Prompt — Pick every line from the data below that contains the string "text" and copy it.

Document images with source code
+++++

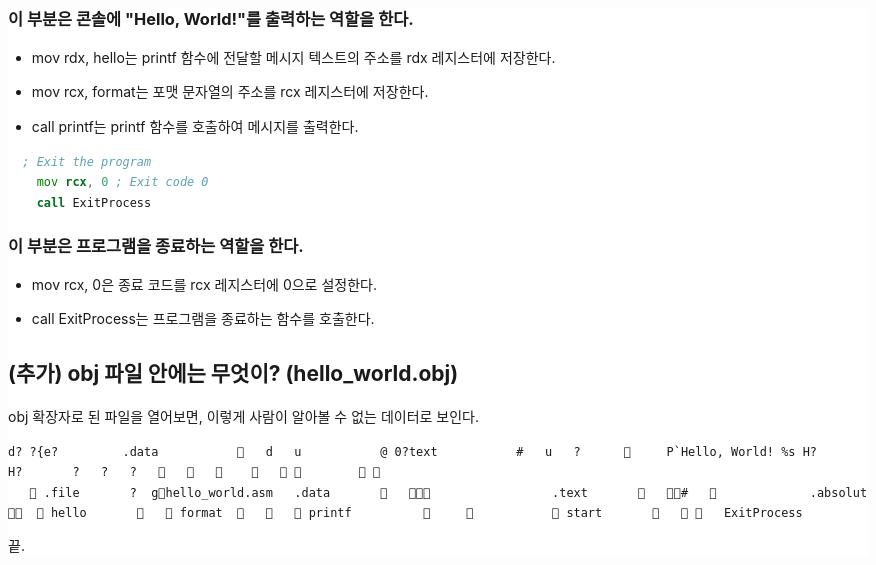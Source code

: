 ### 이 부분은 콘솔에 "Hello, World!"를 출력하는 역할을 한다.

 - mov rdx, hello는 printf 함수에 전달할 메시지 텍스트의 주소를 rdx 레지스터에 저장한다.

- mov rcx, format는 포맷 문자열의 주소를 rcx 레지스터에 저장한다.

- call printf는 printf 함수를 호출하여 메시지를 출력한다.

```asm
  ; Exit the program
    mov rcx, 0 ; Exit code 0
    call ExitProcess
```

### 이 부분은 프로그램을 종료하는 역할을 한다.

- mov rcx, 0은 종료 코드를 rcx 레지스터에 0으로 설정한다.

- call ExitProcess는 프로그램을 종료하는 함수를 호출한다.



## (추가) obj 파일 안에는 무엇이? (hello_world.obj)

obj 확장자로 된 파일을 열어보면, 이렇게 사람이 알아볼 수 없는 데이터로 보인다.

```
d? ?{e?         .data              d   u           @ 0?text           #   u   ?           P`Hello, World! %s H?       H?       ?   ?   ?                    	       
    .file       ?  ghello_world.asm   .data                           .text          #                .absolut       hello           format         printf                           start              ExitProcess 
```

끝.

+++++

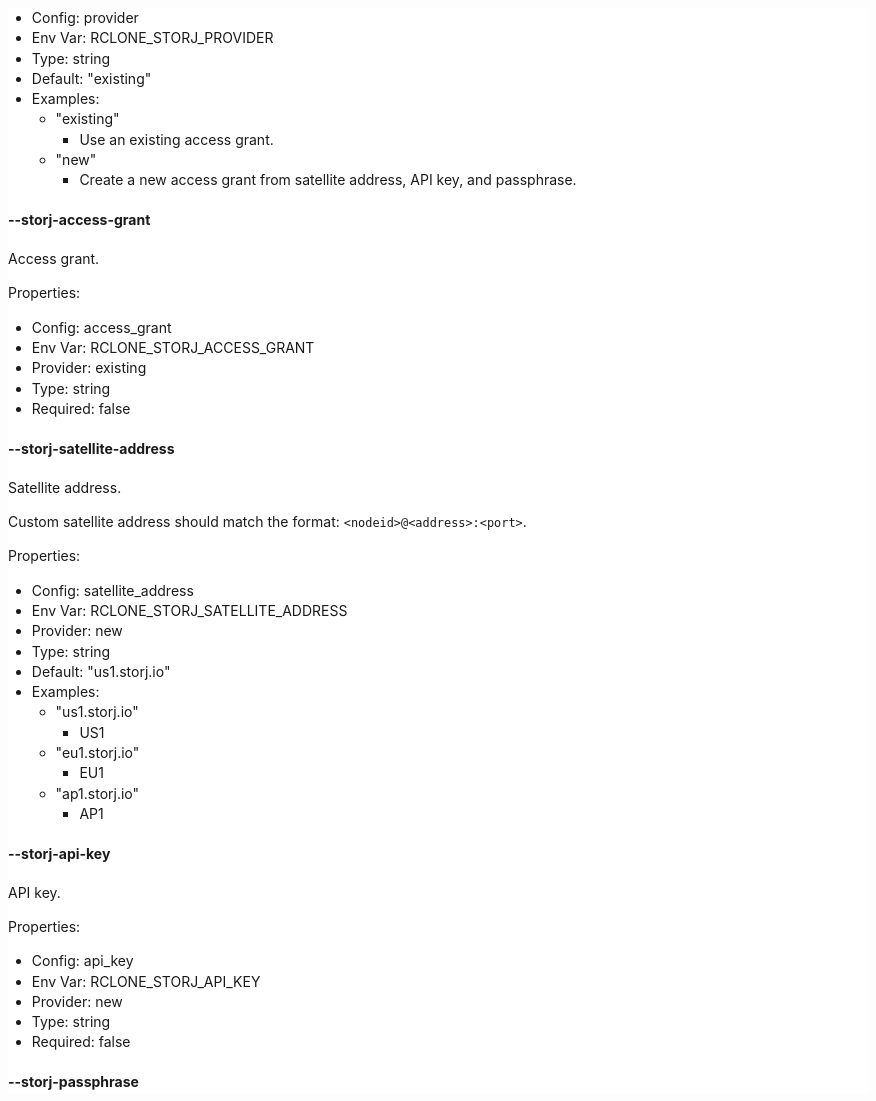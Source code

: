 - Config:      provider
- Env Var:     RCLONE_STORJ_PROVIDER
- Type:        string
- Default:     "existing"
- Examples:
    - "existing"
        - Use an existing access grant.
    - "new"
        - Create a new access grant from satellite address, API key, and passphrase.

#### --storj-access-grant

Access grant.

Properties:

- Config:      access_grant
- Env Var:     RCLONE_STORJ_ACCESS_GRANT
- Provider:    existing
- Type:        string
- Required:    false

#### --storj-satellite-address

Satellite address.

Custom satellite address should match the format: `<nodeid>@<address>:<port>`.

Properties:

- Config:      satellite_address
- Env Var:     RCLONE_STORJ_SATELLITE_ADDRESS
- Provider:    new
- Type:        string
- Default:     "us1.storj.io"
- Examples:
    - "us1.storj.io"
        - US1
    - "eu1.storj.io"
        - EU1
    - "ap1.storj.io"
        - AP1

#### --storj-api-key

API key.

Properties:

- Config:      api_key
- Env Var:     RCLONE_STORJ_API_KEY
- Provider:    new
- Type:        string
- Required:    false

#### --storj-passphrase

+++++

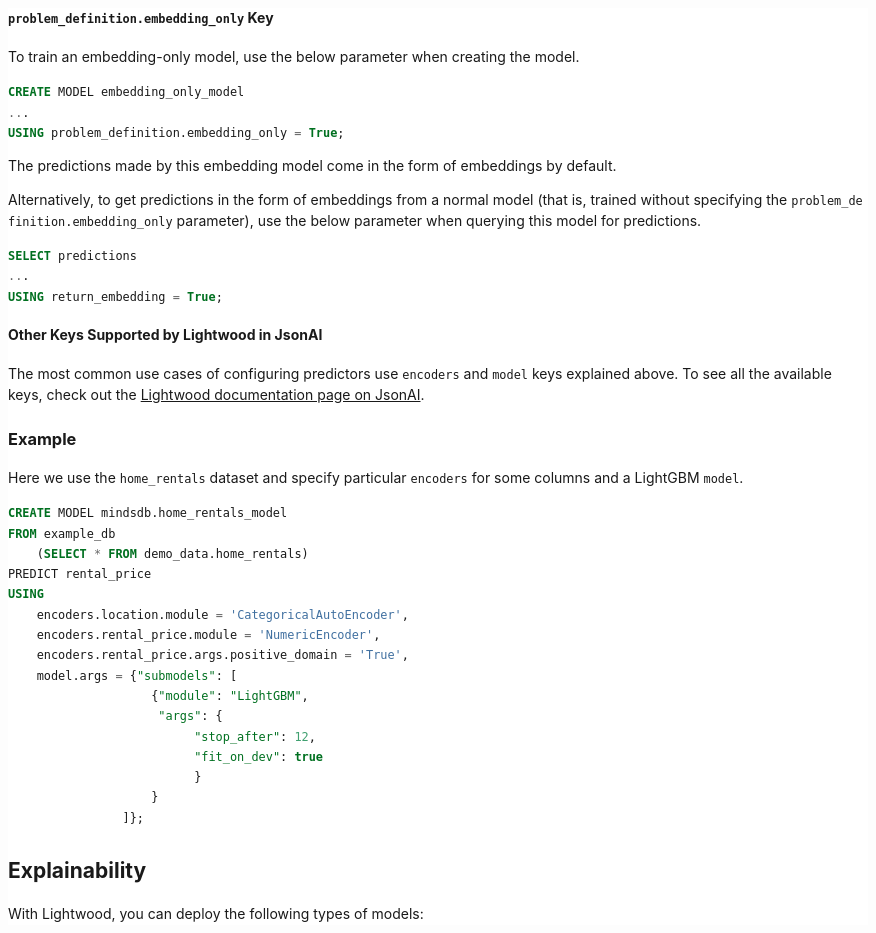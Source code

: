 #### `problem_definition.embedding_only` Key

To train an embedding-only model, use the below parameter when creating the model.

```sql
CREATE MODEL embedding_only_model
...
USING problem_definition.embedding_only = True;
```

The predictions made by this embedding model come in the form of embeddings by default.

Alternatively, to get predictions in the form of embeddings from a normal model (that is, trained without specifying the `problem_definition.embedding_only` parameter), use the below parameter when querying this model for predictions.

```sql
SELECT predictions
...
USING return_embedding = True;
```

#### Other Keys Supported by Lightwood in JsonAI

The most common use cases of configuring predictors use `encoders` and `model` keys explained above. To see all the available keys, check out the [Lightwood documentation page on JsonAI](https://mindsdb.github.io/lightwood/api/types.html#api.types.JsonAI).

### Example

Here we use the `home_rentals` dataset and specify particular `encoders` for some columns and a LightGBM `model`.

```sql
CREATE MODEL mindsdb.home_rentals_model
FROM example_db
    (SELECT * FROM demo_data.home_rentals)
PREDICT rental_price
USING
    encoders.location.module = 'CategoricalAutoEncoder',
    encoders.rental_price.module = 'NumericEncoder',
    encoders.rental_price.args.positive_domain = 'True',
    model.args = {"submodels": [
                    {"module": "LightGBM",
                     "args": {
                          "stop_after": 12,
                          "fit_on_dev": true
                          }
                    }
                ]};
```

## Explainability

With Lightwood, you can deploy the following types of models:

+++++

Response —
d? ?{e?         .data              d   u           @ 0?text           #   u   ?           P`Hello, World! %s H?       H?       ?   ?   ?                    	       
    .file       ?  ghello_world.asm   .data                           .text          #                .absolut       hello           format         printf                           start              ExitProcess 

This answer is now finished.